The court below appointed commissioners, who entered an award of $50,000 from which the State appealed and the defendants cross appealed. The case was then tried to a jury, which awarded the appellants $40,477. It is from this judgment that the appellants have appealed to this court.
The appellants own a ranch about 11 miles east of Bozeman. Prior to this action the ranch comprised about 655 acres. This ranch consisted of three tracts of land, two of which were separated from the third and each other by the new highway and certain railroad tracks. All of the principal buildings, including the appellants' home were within the right of way taken by the respondent State of Montana, with the exception of the barn and the corrals. The three tracts, although physically separated were accessible to each other by the use of U. S. Highway 10, a railroad bridge used as an underpass, and a tract of land leased by the defendants from the Northern Pacific R. R. Co. The tracts located south of the highway were used for grazing and pasture. The tract north of the highway consisting of approximately 355 acres contained all the cultivated and had land as well as the buildings. The land condemned by the State was a strip of land which ran the length of the south border of the northern tract of the ranch.

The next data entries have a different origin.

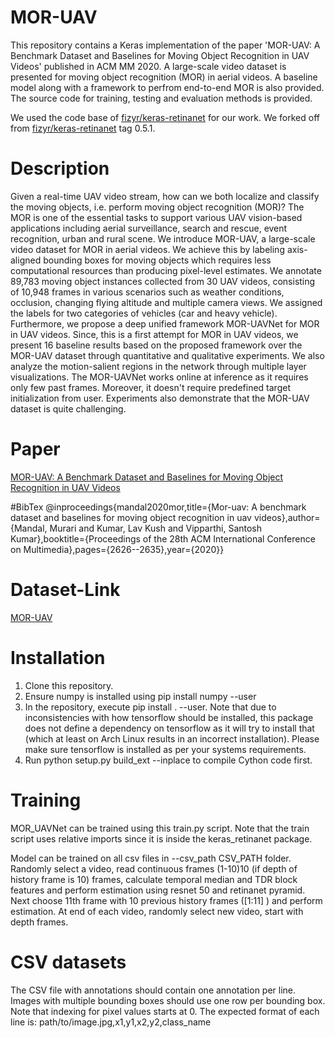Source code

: # MOR-UAV
This repository contains a Keras implementation of the paper 'MOR-UAV: A Benchmark Dataset and Baselines for Moving Object Recognition in UAV Videos' published in ACM MM 2020. A large-scale video dataset is presented for moving object recognition (MOR) in aerial videos. A baseline model along with a framework to perfrom end-to-end MOR is also provided. The source code for training, testing and evaluation methods is provided.


We used the code base of [fizyr/keras-retinanet](https://github.com/fizyr/keras-retinanet) for our work. We forked off from [fizyr/keras-retinanet](https://github.com/fizyr/keras-retinanet) tag 0.5.1.

# Description
Given a real-time UAV video stream, how can we both localize and classify the moving objects, i.e. perform moving object recognition (MOR)? The MOR is one of the essential tasks to support various UAV vision-based applications including aerial surveillance, search and rescue, event recognition, urban and rural scene. We introduce MOR-UAV, a large-scale video dataset for MOR in aerial videos. We achieve this by labeling axis-aligned bounding boxes for moving objects which requires less computational resources than producing pixel-level estimates. We annotate 89,783 moving object instances collected from 30 UAV videos, consisting of 10,948 frames in various scenarios such as weather conditions, occlusion, changing flying altitude and multiple camera views. We assigned the labels for two categories of vehicles (car and heavy vehicle). Furthermore, we propose a deep unified framework MOR-UAVNet for MOR in UAV videos. Since, this is a first attempt for MOR in UAV videos, we present 16 baseline results based on the proposed framework over the MOR-UAV dataset through quantitative and qualitative experiments. We also analyze the motion-salient regions in the network through multiple layer visualizations. The MOR-UAVNet works online at inference as it requires only few past frames. Moreover, it doesn't require predefined target initialization from user. Experiments also demonstrate that the MOR-UAV dataset is quite challenging.

# Paper
[MOR-UAV: A Benchmark Dataset and Baselines for Moving Object Recognition in UAV Videos](https://dl.acm.org/doi/10.1145/3394171.3413934)

#BibTex
@inproceedings{mandal2020mor,title={Mor-uav: A benchmark dataset and baselines for moving object recognition in uav videos},author={Mandal, Murari and Kumar, Lav Kush and Vipparthi, Santosh Kumar},booktitle={Proceedings of the 28th ACM International Conference on Multimedia},pages={2626--2635},year={2020}}

# Dataset-Link
[MOR-UAV](https://drive.google.com/file/d/1z6kvIpoRTGTYXe3AG8z2Sik2ut-ApDbM/view?usp=sharing)

# Installation
1. Clone this repository.
2. Ensure numpy is installed using pip install numpy --user
3. In the repository, execute pip install . --user. Note that due to inconsistencies with how tensorflow should be installed, this package does not define a dependency on tensorflow as it will try to install that (which at least on Arch Linux results in an incorrect installation). Please make sure tensorflow is installed as per your systems requirements.
4. Run python setup.py build_ext --inplace to compile Cython code first.

# Training
MOR_UAVNet can be trained using this train.py script. Note that the train script uses relative imports since it is inside the keras_retinanet package.

Model can be trained on all csv files in --csv_path CSV_PATH folder. Randomly select a video, read continuous frames (1-10)10 (if depth of history frame is 10) frames, calculate temporal median and TDR block features and perform estimation using resnet 50 and retinanet pyramid. Next choose 11th frame with 10 previous history frames ([1:11] ) and perform estimation. At end of each video, randomly select new video, start with depth frames.

# CSV datasets
The CSV file with annotations should contain one annotation per line. Images with multiple bounding boxes should use one row per bounding box. Note that indexing for pixel values starts at 0. The expected format of each line is:
path/to/image.jpg,x1,y1,x2,y2,class_name




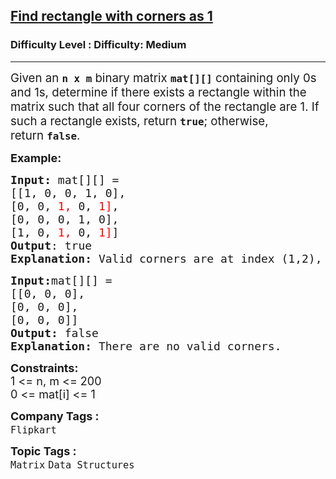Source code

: <h2><a href="https://www.geeksforgeeks.org/problems/find-rectangle-with-corners-as-1--141631/1?_gl=1*p2uk49*_up*MQ..*_gs*MQ..&gclid=Cj0KCQjwxdXBBhDEARIsAAUkP6hLchjJNo-9-E1y3sGUXraAr9qwUlgCpgZMyecJ9aluQEVdvw2WGKAaAiPgEALw_wcB&gbraid=0AAAAAC9yBkDPcXI8PMOUD048RGMGc84Ct">Find rectangle with corners as 1</a></h2><h3>Difficulty Level : Difficulty: Medium</h3><hr><div class="problems_problem_content__Xm_eO"><p><span style="font-size: 14pt;">Given an&nbsp;<strong><code data-start="97" data-end="104">n x m</code></strong>&nbsp;binary matrix&nbsp;<strong><code data-start="119" data-end="124">mat[][]</code></strong>&nbsp;containing only 0s and 1s, determine if there exists a rectangle within the matrix such that all four corners of the rectangle are 1. If such a rectangle exists, return&nbsp;<strong><code data-start="294" data-end="300" data-is-only-node="">true</code></strong>; otherwise, return&nbsp;<strong><code data-start="320" data-end="327">false</code></strong>.</span></p>
<p><strong><span style="font-size: 18px;">Example:</span></strong></p>
<pre><span style="font-size: 18px;"><strong>Input: </strong>mat[][] =<br>[[1, 0, 0, 1, 0],
[0, 0, <span style="color: #ff0000;">1,</span> 0, <span style="color: #ff0000;">1]</span>,
[0, 0, 0, 1, 0], 
[1, 0, <span style="color: #ff0000;">1,</span> 0, <span style="color: #ff0000;">1]</span>] </span>
<span style="font-size: 18px;"><strong>Output</strong>: true
<strong>Explanation: </strong>Valid corners are at index (1,2), (1,4), (3,2), (3,4) </span></pre>
<pre><span style="font-size: 18px;"><strong>Input:</strong>mat[][] =<br>[[0, 0, 0],
[0, 0, 0],
[0, 0, 0]]
<strong>Output: </strong>false<br><strong>Explanation: </strong>There are no valid corners.</span></pre>
<p><span style="font-size: 18px;"><strong>Constraints:</strong><br>1 &lt;= n, m &lt;= 200<br>0 &lt;= mat[i] &lt;= 1</span></p></div><p><span style=font-size:18px><strong>Company Tags : </strong><br><code>Flipkart</code>&nbsp;<br><p><span style=font-size:18px><strong>Topic Tags : </strong><br><code>Matrix</code>&nbsp;<code>Data Structures</code>&nbsp;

At the trial the defendants' evidence consisted primarily of their own testimony to establish the physical features and the manner of use of the land before the taking. Appraiser Saunderson testified as to the value of the ranch as a unit before the taking and its value after the taking of the strip. He assessed the damage to the appellants to be $65,920. The appellants also called an architect whose testimony supported the reconstruction cost used by Saunderson for the house and barn.
The respondent's case consisted chiefly of the testimony of three appraisers. These appraisers assessed the damages to be: Mr. Sparhawk $36,000, Mr. Hoiekvam $46,018 and Mr. Ford $44,800.
The appellants allege five separate specifications of error. The first one is that the court erred in refusing to give defendants' offered instruction No. 20 reading:
If this instruction had been given it would have amounted to a finding by the trial court that all means of access to the property had been destroyed. While it is true that the question of whether or not there has been an impairment of access is generally in the province of the trial court, People v. Ricciardi, 23 Cal.2d 390, 144 P.2d 799; People v. Sayig, 101 Cal.App.2d 890, 226 P.2d 702; People ex rel. Department of Public Works v. Murray, 172 Cal.App.2d 219, 342 P.2d 485, the extent to which access has been impaired is a question of fact for the jury to decide. People v. Ricciardi, supra, People v. Sayig, supra, People ex rel. Dept. of Public Works v. Lipari, Cal.App., 28 Cal.Rptr. 808. The trial judge, then, did not err in refusing to give this proposed instruction.
The second specification of error is that the court erred in refusing to grant a new trial on the grounds that the jury was interfered with by the publication of a cartoon which appeared in a newspaper. The appellants support their contention with affidavits of three jurors. One of the jurors alleged that he saw the cartoon; that the paper was left in the jury room; and that he saw some of the other jurors reading it. Another juror averred that he saw the newspaper in the jury room. The other stated that while a juror she saw the cartoon in question and thought of condemnation cases in general when she read it. These affidavits are the only proof of this alleged error. They cannot be used in support of a motion for a new trial. This court has always followed the rule that a verdict cannot be impeached by the jurors who rendered it, save where the affidavits show that their verdict was reached by other than a fair expression of opinion by all the jurors, as for example, where it was reached by drawing lots. Hough v. Shishkowsky, 99 Mont. 28, 43 P.2d 247; ...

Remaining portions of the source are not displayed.